Allerdings hatte das OVG dennoch gute Gründe, das bisherige Verbot zu kippen: Denn bisher war das Verbot des Kitesurfens im Naturschutzrecht der Länder geregelt. So heißt es in § 6 Abs. 2 Nr. 5 (NWattNPG), dass es „zur Vermeidung von Störungen und Gefährdungen der Schutzgüter des Nationalparks verboten ist (…) Drachen, auch vom Fahrzeug aus (…) fliegen zu lassen“.
Das Gericht hatte hier zu Recht die Zuständigkeit der Länder, in diesem Fall des Lands Niedersachsen, beanstandet. Denn das Kitesurfen findet im Küstengewässer des Wattenmeers statt und damit in einer Bundeswasserstraße. Und das „Fliegenlassen“ des Drachens ist für den Kitesurfer nicht etwa eine zufällige Aktivität, die zu seinem Surfen hinzukommt, sondern wesentlich für seine Fortbewegung auf dieser Wasserstraße. Nach Auffassung des OVG sei die Kitesurfausrüstung bestehend aus Board und Lenkdrache als einheitliches Wasserfahrzeug anzusehen.

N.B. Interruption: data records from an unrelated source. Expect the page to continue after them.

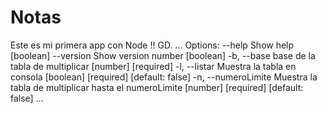 # Notas

Este es mi primera app con Node !! GD.
...
Options:
      --help          Show help                                        [boolean]
      --version       Show version number                              [boolean]
  -b, --base          base de la tabla de multiplicar        [number] [required]
  -l, --listar        Muestra la tabla en consola
                                           [boolean] [required] [default: false]
  -n, --numeroLimite  Muestra la tabla de multiplicar hasta el numeroLimite
                                            [number] [required] [default: false]
                                            ...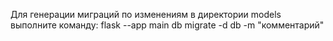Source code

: Для генерации миграций по изменениям в директории models выполните команду:
flask --app main db migrate -d db -m "комментарий"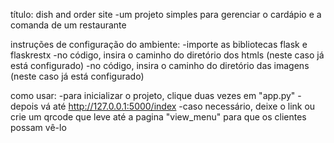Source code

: título: dish and order site
-um projeto simples para gerenciar o cardápio e a comanda de um restaurante

instruções de configuração do ambiente:
-importe as bibliotecas flask e flaskrestx
-no código, insira o caminho do diretório dos htmls (neste caso já está configurado)
-no código, insira o caminho do diretório das imagens (neste caso já está configurado)

como usar:
-para inicializar o projeto, clique duas vezes em "app.py"
-depois vá até http://127.0.0.1:5000/index
-caso necessário, deixe o link ou crie um qrcode que leve até a pagina "view_menu" para que os clientes possam vê-lo
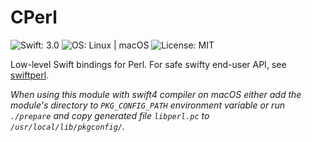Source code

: # CPerl

![Swift: 3.0](https://img.shields.io/badge/Swift-3.0-orange.svg)
![OS: Linux | macOS](https://img.shields.io/badge/OS-Linux%20%7C%20macOS-brightgreen.svg)
![License: MIT](https://img.shields.io/badge/License-MIT-blue.svg)

Low-level Swift bindings for Perl.
For safe swifty end-user API, see [swiftperl](https://github.com/my-mail-ru/swiftperl).

*When using this module with swift4 compiler on macOS either add the module's directory
to `PKG_CONFIG_PATH` environment variable or run `./prepare` and copy generated file
`libperl.pc` to `/usr/local/lib/pkgconfig/`.*
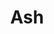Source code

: ---
title: "Ash"
summary: "Alternative rock band that formed in Downpatrick, Northern Ireland in 1992."
image: "ash.jpg"
apple_music_artist_url: "https://music.apple.com/gb/artist/ash/721451"
wikipedia_url: "none"
---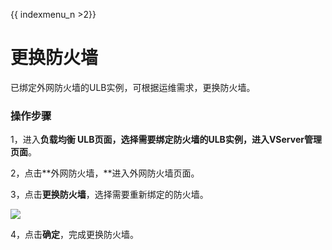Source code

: {{ indexmenu_n >2}}

# 更换防火墙

已绑定外网防火墙的ULB实例，可根据运维需求，更换防火墙。

### 操作步骤

1，进入**负载均衡 ULB页面，**选择需要绑定防火墙的ULB实例，进入**VServer管理页面**。

2，点击**外网防火墙，**进入外网防火墙页面。

3，点击**更换防火墙**，选择需要重新绑定的防火墙。

![](../../../.gitbook/assets/image%20%2831%29.png)

4，点击**确定**，完成更换防火墙。 



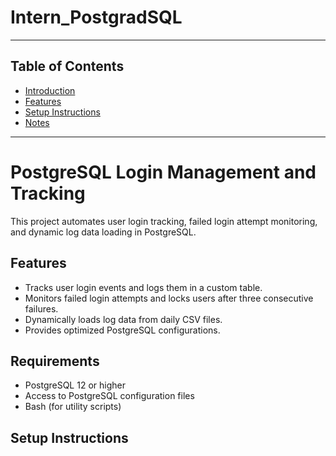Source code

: # Intern_PostgradSQL
---

## Table of Contents
- [Introduction](#introduction)
- [Features](#features)
- [Setup Instructions](#setup-instructions)
- [Notes](#notes)

---
# PostgreSQL Login Management and Tracking

This project automates user login tracking, failed login attempt monitoring, and dynamic log data loading in PostgreSQL.

## Features
- Tracks user login events and logs them in a custom table.
- Monitors failed login attempts and locks users after three consecutive failures.
- Dynamically loads log data from daily CSV files.
- Provides optimized PostgreSQL configurations.

## Requirements
- PostgreSQL 12 or higher
- Access to PostgreSQL configuration files
- Bash (for utility scripts)

## Setup Instructions
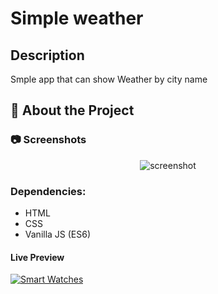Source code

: # Simple weather 

## Description
Smple app that can show Weather by city name 

<!-- About the Project -->
## :star2: About the Project


<!-- Screenshots -->
### :camera: Screenshots

<div align="center"> 
  <img src="https://i.imgur.com/10hpHMg.png" alt="screenshot" />
</div>

### Dependencies:

* HTML
* CSS
* Vanilla JS (ES6)

#### Live Preview 

[![Smart Watches](https://dabuttonfactory.com/button.png?t=Live+Demo&f=Open+Sans-Bold&ts=16&tc=fff&hp=45&vp=20&w=180&h=40&c=round&bgt=unicolored&bgc=0275d8 "Click button to open live demo")](https://subtle-parfait-83b63e.netlify.app/)
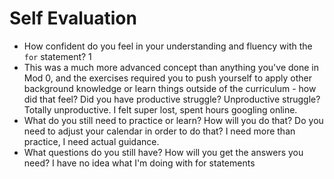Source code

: # Self Evaluation

- How confident do you feel in your understanding and fluency with the `for` statement? 1
- This was a much more advanced concept than anything you've done in Mod 0, and the exercises required you to push yourself to apply other background knowledge or learn things outside of the curriculum - how did that feel? Did you have productive struggle? Unproductive struggle? Totally unproductive. I felt super lost, spent hours googling online.
- What do you still need to practice or learn? How will you do that? Do you need to adjust your calendar in order to do that? I need more than practice, I need actual guidance.
- What questions do you still have? How will you get the answers you need? I have no idea what I'm doing with for statements
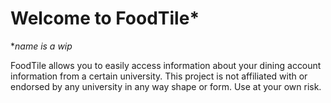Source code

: # Welcome to FoodTile*

**name is a wip*

FoodTile allows you to easily access information about your dining account information from a certain university.  This project is not affiliated with or endorsed by any university in any way shape or form.  Use at your own risk.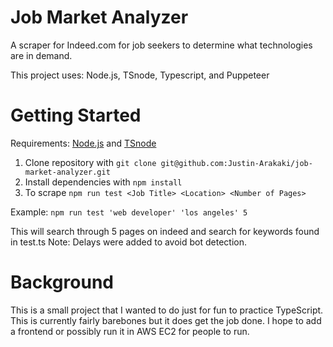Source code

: # Job Market Analyzer

A scraper for Indeed.com for job seekers to determine what technologies are in demand.

This project uses: Node.js, TSnode, Typescript, and Puppeteer

# Getting Started

Requirements: [Node.js](https://nodejs.org/) and [TSnode](https://typestrong.org/ts-node/)

1. Clone repository with `git clone git@github.com:Justin-Arakaki/job-market-analyzer.git`
2. Install dependencies with `npm install`
3. To scrape `npm run test <Job Title> <Location> <Number of Pages>`

Example: `npm run test 'web developer' 'los angeles' 5`

This will search through 5 pages on indeed and search for keywords found in test.ts
Note: Delays were added to avoid bot detection.

# Background

This is a small project that I wanted to do just for fun to practice TypeScript. This is currently fairly barebones but it does get the job done. I hope to add a frontend or possibly run it in AWS EC2 for people to run.
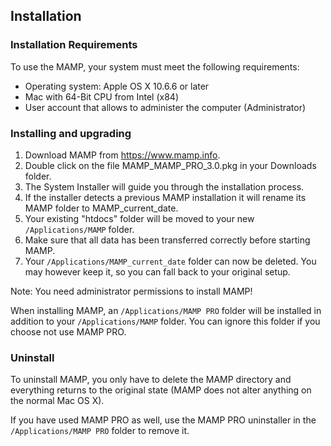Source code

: ## Installation

### Installation Requirements

To use the MAMP, your system must meet the following requirements:

- Operating system: Apple OS X 10.6.6 or later
- Mac with 64-Bit CPU from Intel (x84)
- User account that allows to administer the computer (Administrator)

### Installing and upgrading

1. Download MAMP from https://www.mamp.info.
2. Double click on the file MAMP_MAMP_PRO_3.0.pkg in your Downloads folder.
3. The System Installer will guide you through the installation process.
4. If the installer detects a previous MAMP installation it will rename its MAMP folder to MAMP_current_date.
5. Your existing "htdocs" folder will be moved to your new `/Applications/MAMP` folder.
6. Make sure that all data has been transferred correctly before starting MAMP.
7. Your `/Applications/MAMP_current_date` folder can now be deleted. You may however keep it, so you can fall back to your original setup.

<div class="alert" role="alert">
Note: You need administrator permissions to install MAMP!
</div>

When installing MAMP, an `/Applications/MAMP PRO` folder will be installed in addition to your `/Applications/MAMP` folder. You can ignore this folder if you choose not use MAMP PRO.

### Uninstall

To uninstall MAMP, you only have to delete the MAMP directory and everything returns to the original state (MAMP does not alter anything on the normal Mac OS X).

If you have used MAMP PRO as well, use the MAMP PRO uninstaller in the `/Applications/MAMP PRO` folder to remove it.
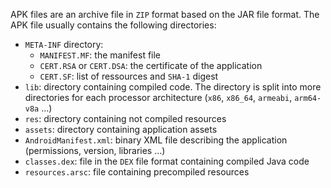APK files are an archive file in `ZIP` format based on the JAR file format. The APK file usually contains the following directories:

* `META-INF` directory:
    * `MANIFEST.MF`: the manifest file
    * `CERT.RSA` or `CERT.DSA`: the certificate of the application
    * `CERT.SF`: list of ressources and `SHA-1` digest
* `lib`: directory containing compiled code. The directory is split into more directories for each processor
  architecture (`x86`, `x86_64`, `armeabi`, `arm64-v8a` ...)
* `res`: directory containing not compiled resources
* `assets`: directory containing application assets
* `AndroidManifest.xml`: binary XML file describing the application (permissions, version, libraries ...)
* `classes.dex`: file in the `DEX` file format containing compiled Java code
* `resources.arsc`: file containing precompiled resources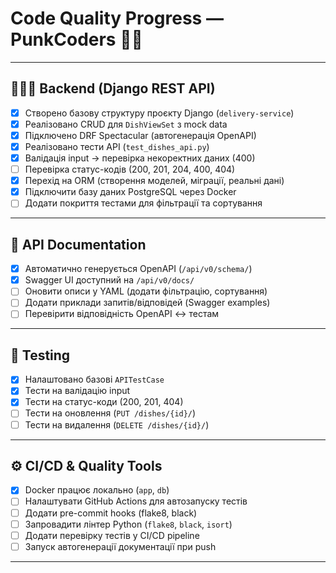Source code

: # Code Quality Progress — PunkCoders 🍕🚀
---

## 👩🏻‍💻 Backend (Django REST API)

- [x] Створено базову структуру проєкту Django (`delivery-service`)
- [x] Реалізовано CRUD для `DishViewSet` з mock data
- [x] Підключено DRF Spectacular (автогенерація OpenAPI)
- [x] Реалізовано тести API (`test_dishes_api.py`)
- [x] Валідація input → перевірка некоректних даних (400)
- [ ] Перевірка статус-кодів (200, 201, 204, 400, 404)
- [x] Перехід на ORM (створення моделей, міграції, реальні дані)
- [x] Підключити базу даних PostgreSQL через Docker
- [ ] Додати покриття тестами для фільтрації та сортування

---

## 🧩 API Documentation

- [x] Автоматично генерується OpenAPI (`/api/v0/schema/`)
- [x] Swagger UI доступний на `/api/v0/docs/`
- [ ] Оновити описи у YAML (додати фільтрацію, сортування)
- [ ] Додати приклади запитів/відповідей (Swagger examples)
- [ ] Перевірити відповідність OpenAPI ↔ тестам

---

## 🧪 Testing

- [x] Налаштовано базові `APITestCase`
- [x] Тести на валідацію input
- [x] Тести на статус-коди (200, 201, 404)
- [ ] Тести на оновлення (`PUT /dishes/{id}/`)
- [ ] Тести на видалення (`DELETE /dishes/{id}/`)

---

## ⚙️ CI/CD & Quality Tools

- [x] Docker працює локально (`app`, `db`)
- [ ] Налаштувати GitHub Actions для автозапуску тестів
- [ ] Додати pre-commit hooks (flake8, black)
- [ ] Запровадити лінтер Python (`flake8`, `black`, `isort`)
- [ ] Додати перевірку тестів у CI/CD pipeline
- [ ] Запуск автогенерації документації при push

---
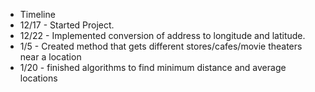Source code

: * Timeline
 * 12/17 - Started Project. 
 * 12/22 - Implemented conversion of address to longitude and latitude.
 * 1/5 - Created method that gets different stores/cafes/movie theaters near a location
 * 1/20 - finished algorithms to find minimum distance and average locations
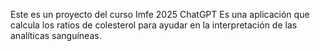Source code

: Este es un proyecto del curso Imfe 2025 ChatGPT
Es una aplicación que calcula los ratios de colesterol para ayudar en la interpretación de las analíticas sanguíneas.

Daher ist das Kitesurfen, so wie andere Fortbewegungsarten wie Segeln, Paddeln, Rudern oder Motorbootfahren im Nationalpark grundsätzlich erlaubt, so lange es keine bundesrechtlichen Einschränkungen gibt. Denn dafür seien die Bundeswasserstraßen gewidmet. Der Verkehr auf Bundeswasserstraßen richtet sich grundsätzlich nach der Seeschifffahrstraßen-Ordnung (SeeSchStrO). Einschränkungen zugunsten des Nationalparks sind in einer Verordnung über das Befahren der Bundeswasserstraßen in Nationalparken im Bereich der Nordsee (NPNordSBefV) geregelt. Zuständig ist das Bundesministerium für Verkehr und Infrastruktur, das im Einvernehmen mit dem Bundesumweltministerium nun neue Regeln für das Kitesurfen im Nationalpark erlassen sollte. Es steht zu hoffen, dass die Belange der Naturnutzung und des Naturschutzes dabei in einen sinnvollen Ausgleich gebracht werden. Vielleicht lässt sich zugleich auch eine Regelung für Jetski und Powerboote treffen, die nicht nur Vögel, sondern auch viele Urlauber stören – und für Freiwasserschwimmer lebensgefährlich sind (Olaf Dilling).